_What needs to be done:_
Retype the records below exactly as they appear.

_Excerpted data:_
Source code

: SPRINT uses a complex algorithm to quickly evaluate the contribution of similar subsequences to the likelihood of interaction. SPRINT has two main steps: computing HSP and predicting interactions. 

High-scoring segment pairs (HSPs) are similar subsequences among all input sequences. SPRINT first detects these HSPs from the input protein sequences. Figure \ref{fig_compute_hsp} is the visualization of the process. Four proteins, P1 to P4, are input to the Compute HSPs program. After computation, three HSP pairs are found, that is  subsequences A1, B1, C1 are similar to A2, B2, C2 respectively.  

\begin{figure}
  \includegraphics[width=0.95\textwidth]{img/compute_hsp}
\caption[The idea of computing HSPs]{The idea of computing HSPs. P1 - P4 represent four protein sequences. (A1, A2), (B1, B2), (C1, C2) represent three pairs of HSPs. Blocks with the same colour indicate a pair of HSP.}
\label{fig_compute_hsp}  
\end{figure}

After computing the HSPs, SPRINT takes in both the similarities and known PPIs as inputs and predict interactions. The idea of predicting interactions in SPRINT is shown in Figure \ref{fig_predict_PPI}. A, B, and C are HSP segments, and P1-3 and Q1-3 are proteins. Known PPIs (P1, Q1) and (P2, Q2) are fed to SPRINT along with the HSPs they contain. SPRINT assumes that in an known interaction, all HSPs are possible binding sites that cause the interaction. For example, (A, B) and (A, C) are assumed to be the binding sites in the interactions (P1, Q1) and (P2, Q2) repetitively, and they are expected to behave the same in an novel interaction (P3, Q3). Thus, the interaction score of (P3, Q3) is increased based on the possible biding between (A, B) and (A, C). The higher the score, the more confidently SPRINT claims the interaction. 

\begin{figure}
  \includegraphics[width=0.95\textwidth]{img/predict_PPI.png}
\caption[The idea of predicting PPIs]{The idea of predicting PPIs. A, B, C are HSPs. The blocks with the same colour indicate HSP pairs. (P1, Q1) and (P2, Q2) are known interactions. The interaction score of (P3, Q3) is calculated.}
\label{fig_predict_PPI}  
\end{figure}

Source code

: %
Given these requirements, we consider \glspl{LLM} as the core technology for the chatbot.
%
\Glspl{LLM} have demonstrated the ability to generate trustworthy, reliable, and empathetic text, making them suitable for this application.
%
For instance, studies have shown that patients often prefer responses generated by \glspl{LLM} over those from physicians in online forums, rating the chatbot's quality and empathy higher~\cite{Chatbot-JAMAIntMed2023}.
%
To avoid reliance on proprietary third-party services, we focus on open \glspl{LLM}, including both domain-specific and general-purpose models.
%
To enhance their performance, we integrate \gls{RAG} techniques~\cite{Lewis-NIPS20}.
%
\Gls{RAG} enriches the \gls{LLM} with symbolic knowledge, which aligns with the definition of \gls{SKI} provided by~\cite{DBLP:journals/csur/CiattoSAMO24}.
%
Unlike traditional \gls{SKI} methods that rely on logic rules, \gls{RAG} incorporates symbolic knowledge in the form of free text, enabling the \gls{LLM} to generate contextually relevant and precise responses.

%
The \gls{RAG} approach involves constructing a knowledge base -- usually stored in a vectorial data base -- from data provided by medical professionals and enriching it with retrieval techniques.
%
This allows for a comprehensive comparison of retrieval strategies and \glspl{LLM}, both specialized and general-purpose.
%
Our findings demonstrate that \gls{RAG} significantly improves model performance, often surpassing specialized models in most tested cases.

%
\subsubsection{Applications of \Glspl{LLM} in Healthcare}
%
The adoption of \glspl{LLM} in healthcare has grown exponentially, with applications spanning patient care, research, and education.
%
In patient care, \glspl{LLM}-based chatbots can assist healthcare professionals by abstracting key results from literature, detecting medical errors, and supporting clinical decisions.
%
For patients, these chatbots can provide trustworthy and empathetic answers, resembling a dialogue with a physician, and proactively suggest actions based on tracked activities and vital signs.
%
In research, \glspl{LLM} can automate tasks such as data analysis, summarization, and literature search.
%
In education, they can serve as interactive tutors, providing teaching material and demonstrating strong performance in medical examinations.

_Written solution:_
Source code

: SPRINT uses a complex algorithm to quickly evaluate the contribution of similar subsequences to the likelihood of interaction. SPRINT has two main steps: computing HSP and predicting interactions. 

High-scoring segment pairs (HSPs) are similar subsequences among all input sequences. SPRINT first detects these HSPs from the input protein sequences. Figure \ref{fig_compute_hsp} is the visualization of the process. Four proteins, P1 to P4, are input to the Compute HSPs program. After computation, three HSP pairs are found, that is  subsequences A1, B1, C1 are similar to A2, B2, C2 respectively.  

\begin{figure}
  \includegraphics[width=0.95\textwidth]{img/compute_hsp}
\caption[The idea of computing HSPs]{The idea of computing HSPs. P1 - P4 represent four protein sequences. (A1, A2), (B1, B2), (C1, C2) represent three pairs of HSPs. Blocks with the same colour indicate a pair of HSP.}
\label{fig_compute_hsp}  
\end{figure}

After computing the HSPs, SPRINT takes in both the similarities and known PPIs as inputs and predict interactions. The idea of predicting interactions in SPRINT is shown in Figure \ref{fig_predict_PPI}. A, B, and C are HSP segments, and P1-3 and Q1-3 are proteins. Known PPIs (P1, Q1) and (P2, Q2) are fed to SPRINT along with the HSPs they contain. SPRINT assumes that in an known interaction, all HSPs are possible binding sites that cause the interaction. For example, (A, B) and (A, C) are assumed to be the binding sites in the interactions (P1, Q1) and (P2, Q2) repetitively, and they are expected to behave the same in an novel interaction (P3, Q3). Thus, the interaction score of (P3, Q3) is increased based on the possible biding between (A, B) and (A, C). The higher the score, the more confidently SPRINT claims the interaction. 

\begin{figure}
  \includegraphics[width=0.95\textwidth]{img/predict_PPI.png}
\caption[The idea of predicting PPIs]{The idea of predicting PPIs. A, B, C are HSPs. The blocks with the same colour indicate HSP pairs. (P1, Q1) and (P2, Q2) are known interactions. The interaction score of (P3, Q3) is calculated.}
\label{fig_predict_PPI}  
\end{figure}

Source code

: %
Given these requirements, we consider \glspl{LLM} as the core technology for the chatbot.
%
\Glspl{LLM} have demonstrated the ability to generate trustworthy, reliable, and empathetic text, making them suitable for this application.
%
For instance, studies have shown that patients often prefer responses generated by \glspl{LLM} over those from physicians in online forums, rating the chatbot's quality and empathy higher~\cite{Chatbot-JAMAIntMed2023}.
%
To avoid reliance on proprietary third-party services, we focus on open \glspl{LLM}, including both domain-specific and general-purpose models.
%
To enhance their performance, we integrate \gls{RAG} techniques~\cite{Lewis-NIPS20}.
%
\Gls{RAG} enriches the \gls{LLM} with symbolic knowledge, which aligns with the definition of \gls{SKI} provided by~\cite{DBLP:journals/csur/CiattoSAMO24}.
%
Unlike traditional \gls{SKI} methods that rely on logic rules, \gls{RAG} incorporates symbolic knowledge in the form of free text, enabling the \gls{LLM} to generate contextually relevant and precise responses.

%
The \gls{RAG} approach involves constructing a knowledge base -- usually stored in a vectorial data base -- from data provided by medical professionals and enriching it with retrieval techniques.
%
This allows for a comprehensive comparison of retrieval strategies and \glspl{LLM}, both specialized and general-purpose.
%
Our findings demonstrate that \gls{RAG} significantly improves model performance, often surpassing specialized models in most tested cases.

%
\subsubsection{Applications of \Glspl{LLM} in Healthcare}
%
The adoption of \glspl{LLM} in healthcare has grown exponentially, with applications spanning patient care, research, and education.
%
In patient care, \glspl{LLM}-based chatbots can assist healthcare professionals by abstracting key results from literature, detecting medical errors, and supporting clinical decisions.
%
For patients, these chatbots can provide trustworthy and empathetic answers, resembling a dialogue with a physician, and proactively suggest actions based on tracked activities and vital signs.
%
In research, \glspl{LLM} can automate tasks such as data analysis, summarization, and literature search.
%
In education, they can serve as interactive tutors, providing teaching material and demonstrating strong performance in medical examinations.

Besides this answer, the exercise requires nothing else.